Replica expiration: Limiting temporal filters' resource requirements

Materialize provides a SQL interface to work with continually changing data. You type SQL queries, and we maintain the queries incrementally, offering fast access to results. If you’re used to stream processors, Materialize offers temporal filters to present a time-based window into the data.

Support for temporal filters isn’t new, but we recently addressed some concerns around their resource utilization. In this blog, I’ll explain what makes maintaining temporal filters expensive and how we mitigate some of the cost.

What are temporal filters?

I’ll refer to Frank’s excellent introduction to temporal filters, so here’s just a quick recap. Assuming you have data that encodes event time, you can use temporal filters to define a time-based window on top of it. Let’s define a table that encodes timestamped ticket sales.

sql

CREATE TABLE ticket_sales (
   content text,
   sale_ts mz_timestamp
);

The content describes a sales event, the sale_ts plays the role of timestamps, indicating the moment of the sale. This is just data, and Materialize will happily return all the contents when selecting from it.

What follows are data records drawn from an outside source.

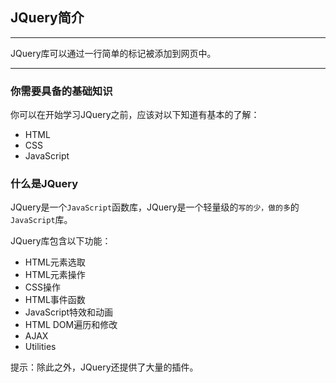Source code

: ## JQuery简介

---
JQuery库可以通过一行简单的标记被添加到网页中。

---

### 你需要具备的基础知识

你可以在开始学习JQuery之前，应该对以下知道有基本的了解：

+ HTML
+ CSS
+ JavaScript


### 什么是JQuery

JQuery是一个`JavaScript`函数库，JQuery是一个轻量级的`写的少，做的多`的`JavaScript`库。

JQuery库包含以下功能：
+ HTML元素选取
+ HTML元素操作
+ CSS操作
+ HTML事件函数
+ JavaScript特效和动画
+ HTML DOM遍历和修改
+ AJAX
+ Utilities

提示：除此之外，JQuery还提供了大量的插件。



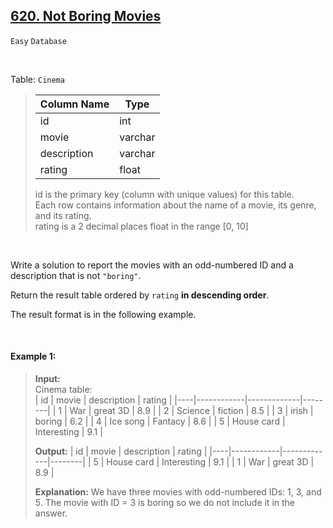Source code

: ## [620. Not Boring Movies](https://leetcode.com/problems/not-boring-movies)

<code>Easy</code> <code>Database</code>

<br>

Table: <code>Cinema</code>

> | Column Name    | Type     |
> |----------------|----------|
> | id             | int      |
> | movie          | varchar  |
> | description    | varchar  |
> | rating         | float    |
> 
> id is the primary key (column with unique values) for this table.  
> Each row contains information about the name of a movie, its genre, and its rating.  
> rating is a 2 decimal places float in the range [0, 10]  

<br>

Write a solution to report the movies with an odd-numbered ID and a description that is not <code>"boring"</code>.

Return the result table ordered by <code>rating</code> __in descending order__.

The result format is in the following example.

<br>

#### Example 1:

> __Input:__   
> Cinema table:  
> | id | movie      | description | rating |
> |----|------------|-------------|--------|
> | 1  | War        | great 3D    | 8.9    |
> | 2  | Science    | fiction     | 8.5    |
> | 3  | irish      | boring      | 6.2    |
> | 4  | Ice song   | Fantacy     | 8.6    |
> | 5  | House card | Interesting | 9.1    |
> 
> __Output:__ 
> | id | movie      | description | rating |
> |----|------------|-------------|--------|
> | 5  | House card | Interesting | 9.1    |
> | 1  | War        | great 3D    | 8.9    |
> 
> __Explanation:__ 
> We have three movies with odd-numbered IDs: 1, 3, and 5. The movie with ID = 3 is boring so we do not include it in the answer.  
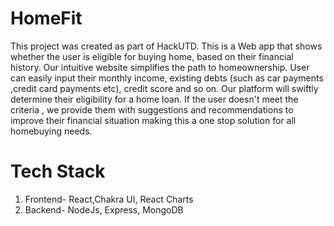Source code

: # HomeFit
This project was created as part of HackUTD.
This is a Web app that shows whether the user is eligible for buying home, based on their financial history.
Our intuitive website simplifies the path to homeownership. User can easily input their monthly income, existing debts (such as car payments ,credit card payments etc), credit score and so on. Our platform will swiftly determine their eligibility for a home loan. If the user doesn't meet the criteria , we provide them with suggestions and recommendations to improve their financial situation making this a one stop solution for all homebuying needs.

# Tech Stack

1. Frontend- React,Chakra UI, React Charts
2. Backend- NodeJs, Express, MongoDB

Note that I’m using the type mz_timestamp here, but we could use any other type that we can cast, too.

To make things more interesting, we ask Materialize to only return the sales that happen in the last 24 hours, using its logical time (ticket_sales is still empty, so it won’t return any data yet):

sql

SELECT content
FROM ticket_sales
WHERE mz_now() >= sale_ts
  AND mz_now() < (sale_ts::timestamp + '24 hours'::interval)::mz_timestamp;

This query will change its result over time, not just for changes to the ticket_sales table, but also as Materialize’s system clock advances.

The mz_now() function returns the logical time at which the statement was executed, and can be used in WHERE conditions to limit the working dataset of ad-hoc SELECT queries, (materialized) views, and indexes. This is how you define a temporal filter in Materialize!

Let’s take a closer look at how this all works under the hood.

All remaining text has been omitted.